The "Poor Things" Costume Designer on Taking Fashion Risks with Emma Stone
"Poor Things" Costume designer Holly Waddington is no stranger to period piece creation. Having worked on films such as "Lady Macbeth" and TV shows like "The Great," Waddington's affinity for historical dress is readily apparent. So, when the opportunity arose to bring the surrealist Victorian world of Yorgos Lanthimos' "Poor Things" to life, the costume designer was more than ready to embark on the wild ride.
"I was invited into the project because I had worked with Tony McNamara who had written 'The Favorite.' He'd also written 'The Great,' in which I designed the costumes for the pilot episode, so I built this relationship with Tony and he introduced me to Yorgos," Waddington told POPSUGAR. "I'm a huge fan of Yorgos' work and also of Tony's work, so for me, as soon as I was called about, it was just an absolute no-brainer really that I would want to work on it."
Based on the 1992 novel by Alasdair Gray, the film adaption follows the story of Bella Baxter, played by Emma Stone, a Victorian woman brought back to life in a Frankenstein-like manner by unconventional scientist Dr. Godwin Baxter, played by William Dafoe. Eager to discover herself and the world, Bella embarks on a journey with the smarmy-slick lawyer Duncan Wedderburn, played by Mark Ruffalo, as she experiences life and develops from a doe-eyed childlike mind to that of a fully formed woman, who comes to realize her purpose and potential.

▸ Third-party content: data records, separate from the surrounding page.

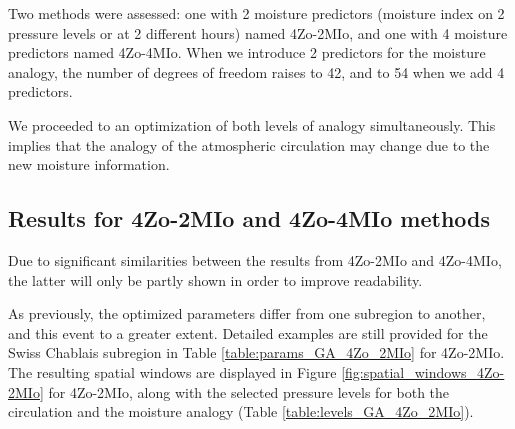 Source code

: \documentclass[5p]{elsarticle}
\begin{document}
Two methods were assessed: one with 2 moisture predictors (moisture index on 2 pressure levels or at 2 different hours) named 4Zo-2MIo, and one with 4 moisture predictors named 4Zo-4MIo. When we introduce 2 predictors for the moisture analogy, the number of degrees of freedom raises to 42, and to 54 when we add 4 predictors.

We proceeded to an optimization of both levels of analogy simultaneously. This implies that the analogy of the atmospheric circulation may change due to the new moisture information.


\subsection{Results for 4Zo-2MIo and 4Zo-4MIo methods}

Due to significant similarities between the results from 4Zo-2MIo and 4Zo-4MIo, the latter will only be partly shown in order to improve readability.

As previously, the optimized parameters differ from one subregion to another, and this event to a greater extent. Detailed examples are still provided for the Swiss Chablais subregion in Table \ref{table:params_GA_4Zo_2MIo} for 4Zo-2MIo. The resulting spatial windows are displayed in Figure \ref{fig:spatial_windows_4Zo-2MIo} for 4Zo-2MIo, along with the selected pressure levels for both the circulation and the moisture analogy (Table \ref{table:levels_GA_4Zo_2MIo}). 
\end{document}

That would be the biggest challenge of my job on the project: to find a way to tell her story through clothes through the choices of fabrics, and shapes, and how it was put together to describe the narrative arc and her journey from being a child in a woman's body to having full mental capacity and being a fully formed woman.
The challenge for Waddington was to convey Bella's journey, as she grows both mentally and physically, through her clothing choices while finding the balance between the film's historical backdrop and its fanciful world. "It wasn't completely obvious from the beginning how we would approach it or design [Bella's looks]," explained Waddington, who recently hosted an exhibition of the film's costumes at the ASU Fashion Institute of Design & Merchandising in Los Angeles. "I think when I first read it, I definitely had this sense that Bella Baxter would need to be in a state of half dress a lot of the time. That was something that I remember thinking from the get go — that she shouldn't always be properly dressed." She continued, "That would be the biggest challenge of my job on the project: to find a way to tell her story through clothes through the choices of fabrics, and shapes, and how it was put together to describe the narrative arc and her journey from being a child in a woman's body to having full mental capacity and being a fully formed woman." The end result: a fun house film, which features distorted fisheye lens shots and hops between black and white and vibrant colorful scenes, with a surrealist stage-like theatrical production and larger than life costumes.
From collaborating with Stone on bold costumes, blasting Whitney Houston in a rush to make a wedding dress, and not to mention, Ruffalo's corset, it's clear that "Poor Things" was more than just another set, it was a one-of-a-kind experience. Below, read more about Waddington's "Poor Things" journey and how she was able to bring her unconventional design concepts for an even more unconventional film to life.
This interview has been edited and condensed for clarity.
POPSUGAR: You're known for your work on period pieces, so how was this Victorian-era film different from other projects you've worked on?
Holly Waddington: I am a big fan of historical clothes. I am really fascinated by them. That's why I'm a costume designer. I'm also really interested in stories, and storytelling, and character, so this is why I do this job. At the beginning of the project, Yorgos and I, we threw out lots and lots of ideas, many, many ideas, but I think at the beginning, Yorgos felt that she should be really properly dressed..in elegant, sophisticated ladies' clothes, and that would seem really incongruous and strange in the physicality of her being this child in a woman's body, but I think I always wanted to play with these ideas of deconstruction. It felt really right that [Bella] would be unraveled in her clothes.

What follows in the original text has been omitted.